The Rwandan government has submitted to its Parliament a draft bill on simplified insolvency for micro and small enterprises (MSEs). The bill allows MSEs to have other options to recover from financial difficulties. MSEs are key players in Rwanda’s economy, contributing to about 55% of the country’s GDP and employing about 41% of the Rwandan population. The expected scope of application of this law is the financial distress of a debtor, insolvency proceedings for a debtor and cross-border insolvency for a debtor.
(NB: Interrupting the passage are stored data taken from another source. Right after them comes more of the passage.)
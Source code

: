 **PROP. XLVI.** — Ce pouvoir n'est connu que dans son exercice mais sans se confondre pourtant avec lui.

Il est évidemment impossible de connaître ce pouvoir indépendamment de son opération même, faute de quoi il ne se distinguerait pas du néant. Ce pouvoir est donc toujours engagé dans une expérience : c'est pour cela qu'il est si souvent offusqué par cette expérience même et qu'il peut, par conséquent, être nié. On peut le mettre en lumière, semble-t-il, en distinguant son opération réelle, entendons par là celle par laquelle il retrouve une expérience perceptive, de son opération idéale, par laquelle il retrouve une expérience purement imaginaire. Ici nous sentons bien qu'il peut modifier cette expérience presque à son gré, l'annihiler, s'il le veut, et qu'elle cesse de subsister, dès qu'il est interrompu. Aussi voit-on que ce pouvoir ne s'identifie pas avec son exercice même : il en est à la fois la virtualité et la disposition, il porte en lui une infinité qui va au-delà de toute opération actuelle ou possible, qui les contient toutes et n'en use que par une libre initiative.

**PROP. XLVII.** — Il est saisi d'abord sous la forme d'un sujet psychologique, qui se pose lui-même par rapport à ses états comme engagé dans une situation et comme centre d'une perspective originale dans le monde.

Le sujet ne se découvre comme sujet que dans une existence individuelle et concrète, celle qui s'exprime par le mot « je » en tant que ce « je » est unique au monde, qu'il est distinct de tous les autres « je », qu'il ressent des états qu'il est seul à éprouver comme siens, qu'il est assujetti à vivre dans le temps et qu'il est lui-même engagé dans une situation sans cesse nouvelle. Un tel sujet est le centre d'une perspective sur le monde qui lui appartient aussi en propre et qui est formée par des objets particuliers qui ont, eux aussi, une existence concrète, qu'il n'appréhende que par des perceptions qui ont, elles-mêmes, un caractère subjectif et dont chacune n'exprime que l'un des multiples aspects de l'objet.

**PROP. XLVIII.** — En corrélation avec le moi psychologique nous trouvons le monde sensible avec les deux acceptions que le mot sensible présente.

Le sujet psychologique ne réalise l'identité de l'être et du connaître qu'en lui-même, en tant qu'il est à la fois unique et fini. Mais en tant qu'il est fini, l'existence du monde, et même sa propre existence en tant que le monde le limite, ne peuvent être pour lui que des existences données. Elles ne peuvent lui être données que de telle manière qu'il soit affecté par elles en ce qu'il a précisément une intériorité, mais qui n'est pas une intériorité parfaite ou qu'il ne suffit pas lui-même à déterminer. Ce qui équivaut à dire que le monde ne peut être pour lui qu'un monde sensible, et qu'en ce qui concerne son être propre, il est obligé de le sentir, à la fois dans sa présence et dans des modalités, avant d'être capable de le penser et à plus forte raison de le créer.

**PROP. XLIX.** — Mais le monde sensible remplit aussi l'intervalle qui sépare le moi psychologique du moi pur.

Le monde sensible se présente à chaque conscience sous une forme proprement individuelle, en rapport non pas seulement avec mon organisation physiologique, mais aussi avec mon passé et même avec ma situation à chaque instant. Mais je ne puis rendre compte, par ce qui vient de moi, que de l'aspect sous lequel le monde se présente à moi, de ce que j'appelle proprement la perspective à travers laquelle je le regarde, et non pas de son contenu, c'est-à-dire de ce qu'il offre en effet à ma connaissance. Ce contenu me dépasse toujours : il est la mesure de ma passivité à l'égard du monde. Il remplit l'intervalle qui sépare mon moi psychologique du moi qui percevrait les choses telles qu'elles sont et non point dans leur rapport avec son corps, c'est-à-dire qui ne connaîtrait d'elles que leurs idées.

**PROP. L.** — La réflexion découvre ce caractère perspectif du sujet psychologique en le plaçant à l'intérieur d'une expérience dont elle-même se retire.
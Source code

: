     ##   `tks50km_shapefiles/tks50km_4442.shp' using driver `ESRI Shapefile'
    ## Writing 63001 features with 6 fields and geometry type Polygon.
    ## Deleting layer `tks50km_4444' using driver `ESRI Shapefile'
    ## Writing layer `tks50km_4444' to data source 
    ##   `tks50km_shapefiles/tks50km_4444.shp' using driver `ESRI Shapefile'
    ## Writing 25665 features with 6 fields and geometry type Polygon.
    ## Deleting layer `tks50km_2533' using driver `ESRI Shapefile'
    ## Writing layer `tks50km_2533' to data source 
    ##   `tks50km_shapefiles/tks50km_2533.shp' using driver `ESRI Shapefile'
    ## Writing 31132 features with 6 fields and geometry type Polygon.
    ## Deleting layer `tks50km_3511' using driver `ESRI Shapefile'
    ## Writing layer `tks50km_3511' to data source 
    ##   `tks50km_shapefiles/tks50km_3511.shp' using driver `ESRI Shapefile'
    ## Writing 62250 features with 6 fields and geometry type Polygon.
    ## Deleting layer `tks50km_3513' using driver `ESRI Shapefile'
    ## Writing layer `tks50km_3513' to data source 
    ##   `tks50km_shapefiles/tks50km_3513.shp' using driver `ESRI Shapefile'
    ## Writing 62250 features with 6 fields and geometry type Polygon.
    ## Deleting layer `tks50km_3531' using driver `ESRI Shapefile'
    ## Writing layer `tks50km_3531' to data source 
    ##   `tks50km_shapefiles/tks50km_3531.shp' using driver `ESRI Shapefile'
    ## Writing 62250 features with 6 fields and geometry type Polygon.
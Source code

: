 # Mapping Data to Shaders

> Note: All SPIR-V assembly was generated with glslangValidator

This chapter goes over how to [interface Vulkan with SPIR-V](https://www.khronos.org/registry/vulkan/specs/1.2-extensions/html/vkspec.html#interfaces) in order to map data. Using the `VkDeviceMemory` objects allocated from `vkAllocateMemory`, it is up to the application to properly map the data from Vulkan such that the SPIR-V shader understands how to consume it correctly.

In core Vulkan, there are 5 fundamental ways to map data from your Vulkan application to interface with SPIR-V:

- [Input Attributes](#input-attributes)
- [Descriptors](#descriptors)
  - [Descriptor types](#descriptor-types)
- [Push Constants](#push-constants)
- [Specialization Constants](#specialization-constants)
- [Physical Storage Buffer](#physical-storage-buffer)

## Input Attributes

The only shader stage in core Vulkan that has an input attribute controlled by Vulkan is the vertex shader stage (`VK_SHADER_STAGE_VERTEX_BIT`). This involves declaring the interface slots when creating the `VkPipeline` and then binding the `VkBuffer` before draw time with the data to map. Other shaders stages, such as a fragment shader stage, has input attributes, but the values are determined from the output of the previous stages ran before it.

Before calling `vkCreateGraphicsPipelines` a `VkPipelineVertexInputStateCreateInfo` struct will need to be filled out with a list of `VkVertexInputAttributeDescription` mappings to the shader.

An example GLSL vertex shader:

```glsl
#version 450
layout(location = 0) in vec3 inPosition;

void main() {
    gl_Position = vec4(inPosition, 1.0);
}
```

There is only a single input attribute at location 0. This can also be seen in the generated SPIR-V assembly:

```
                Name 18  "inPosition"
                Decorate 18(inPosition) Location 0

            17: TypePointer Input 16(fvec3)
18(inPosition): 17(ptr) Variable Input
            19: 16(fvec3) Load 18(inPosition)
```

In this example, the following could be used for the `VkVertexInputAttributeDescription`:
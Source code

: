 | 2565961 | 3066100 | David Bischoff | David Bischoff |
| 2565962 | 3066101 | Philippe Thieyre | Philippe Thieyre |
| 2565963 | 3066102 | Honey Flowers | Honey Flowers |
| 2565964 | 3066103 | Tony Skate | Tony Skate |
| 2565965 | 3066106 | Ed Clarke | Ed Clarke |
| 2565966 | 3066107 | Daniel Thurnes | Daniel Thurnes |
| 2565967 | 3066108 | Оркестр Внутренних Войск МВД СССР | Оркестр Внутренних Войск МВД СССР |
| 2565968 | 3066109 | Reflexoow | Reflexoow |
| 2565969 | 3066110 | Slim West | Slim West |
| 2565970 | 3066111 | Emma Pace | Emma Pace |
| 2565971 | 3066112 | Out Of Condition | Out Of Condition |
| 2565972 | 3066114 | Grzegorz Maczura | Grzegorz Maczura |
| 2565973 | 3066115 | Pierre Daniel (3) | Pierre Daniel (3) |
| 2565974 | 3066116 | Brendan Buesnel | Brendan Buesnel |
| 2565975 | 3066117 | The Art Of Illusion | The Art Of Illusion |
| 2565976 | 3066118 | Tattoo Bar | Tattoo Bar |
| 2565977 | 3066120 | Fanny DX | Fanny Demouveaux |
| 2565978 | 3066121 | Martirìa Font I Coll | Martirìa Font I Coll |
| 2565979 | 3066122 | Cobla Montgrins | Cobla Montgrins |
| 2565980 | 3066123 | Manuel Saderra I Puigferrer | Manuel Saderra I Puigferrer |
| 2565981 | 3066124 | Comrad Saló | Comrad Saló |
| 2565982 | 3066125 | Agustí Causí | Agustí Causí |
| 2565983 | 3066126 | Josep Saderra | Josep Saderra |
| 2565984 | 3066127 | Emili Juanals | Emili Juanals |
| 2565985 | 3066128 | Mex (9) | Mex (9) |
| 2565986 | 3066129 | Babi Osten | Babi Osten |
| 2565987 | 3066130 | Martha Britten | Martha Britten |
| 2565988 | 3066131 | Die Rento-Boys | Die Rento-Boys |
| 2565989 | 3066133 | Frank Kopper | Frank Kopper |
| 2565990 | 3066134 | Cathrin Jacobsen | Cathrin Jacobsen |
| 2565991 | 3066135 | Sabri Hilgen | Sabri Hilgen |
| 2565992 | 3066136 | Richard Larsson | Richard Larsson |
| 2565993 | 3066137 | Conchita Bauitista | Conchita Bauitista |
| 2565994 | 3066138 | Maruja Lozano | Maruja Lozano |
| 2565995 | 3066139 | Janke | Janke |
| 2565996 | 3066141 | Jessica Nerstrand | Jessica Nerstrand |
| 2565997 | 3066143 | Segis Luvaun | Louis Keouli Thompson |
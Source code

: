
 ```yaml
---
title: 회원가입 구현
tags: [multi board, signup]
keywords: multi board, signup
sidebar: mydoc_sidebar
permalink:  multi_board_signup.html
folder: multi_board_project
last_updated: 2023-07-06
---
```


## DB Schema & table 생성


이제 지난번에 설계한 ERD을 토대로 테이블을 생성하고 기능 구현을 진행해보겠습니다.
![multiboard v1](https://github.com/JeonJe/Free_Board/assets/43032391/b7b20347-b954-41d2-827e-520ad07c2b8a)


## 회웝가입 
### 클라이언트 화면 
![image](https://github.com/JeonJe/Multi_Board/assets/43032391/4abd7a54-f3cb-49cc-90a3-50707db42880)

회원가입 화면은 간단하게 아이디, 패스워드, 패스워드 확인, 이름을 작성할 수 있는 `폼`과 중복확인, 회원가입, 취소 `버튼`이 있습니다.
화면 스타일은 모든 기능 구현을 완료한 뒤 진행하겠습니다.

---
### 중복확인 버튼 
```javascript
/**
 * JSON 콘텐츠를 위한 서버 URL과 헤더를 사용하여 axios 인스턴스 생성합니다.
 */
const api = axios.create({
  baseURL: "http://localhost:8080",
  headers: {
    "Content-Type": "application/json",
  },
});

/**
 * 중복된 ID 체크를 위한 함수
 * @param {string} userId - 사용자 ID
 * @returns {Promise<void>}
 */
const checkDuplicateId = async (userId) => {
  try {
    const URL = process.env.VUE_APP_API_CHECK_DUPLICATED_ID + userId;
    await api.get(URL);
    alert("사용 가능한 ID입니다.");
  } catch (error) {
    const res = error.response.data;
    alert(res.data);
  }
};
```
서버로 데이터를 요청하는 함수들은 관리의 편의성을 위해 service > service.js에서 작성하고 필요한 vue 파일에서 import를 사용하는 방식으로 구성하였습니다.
If passed, it aims to create user-friendly and cost-effective insolvency tailored to Rwandan MSEs.  It has been observed that the draft bill meets the recommendations set out by the World Bank Group and the United Nations Commission on International Trade Law.  The Rwanda Development Board, in its justification of the bill before Parliamentarians, stated that the main issue is that many traders are unable to go to court to be assisted with their insolvency matters.  They further claim that once the law is passed, they will move in to help MSEs by providing small and medium investors to provide financial assistance. 

(The New Times)

 

Ethiopia

Ministry opens logistics sector to full foreign ownership

The Ministry of Transport and Logistics has fully opened the transport industry to foreign investors. This has been made possible by a major shift in the policy that has allowed foreign investment to boost development in the sector. The policy shift allows for the 100% foreign ownership of logistic companies operating in Ethiopia. This move follows macroeconomic reforms made two months prior and is a departure from the previous legislation that limited foreign ownership to about 49% stake in joint ventures with domestic firms.  According to the ministry, opening up the sector to external competition can help address inefficiencies among freight operators, leading to reduced costs and improved service times.  

(Addis Fortune)

 

Somalia

Premier Bank launches ‘Tap2Pay NFC wearables’ in Somalia, a first in the country

Premier Bank has launched Tap2Pay NFC wearables payment solutions as a first in Somalia. The new technology brings a promise of secure, contactless payment to the region, providing users with an effortless way of making payments. Near Field Communication (NFC) technology is being incorporated into everyday accessories such as glasses, rings, smartwatch straps, and phone cases. These wearables enable customers to make swift payments by tapping the NFCs with other compatible point-of-sale terminals. The Tap2Pay solutions are groundbreaking in Somalia’s financial sector and aligned with global advancements in technology and how payments are made.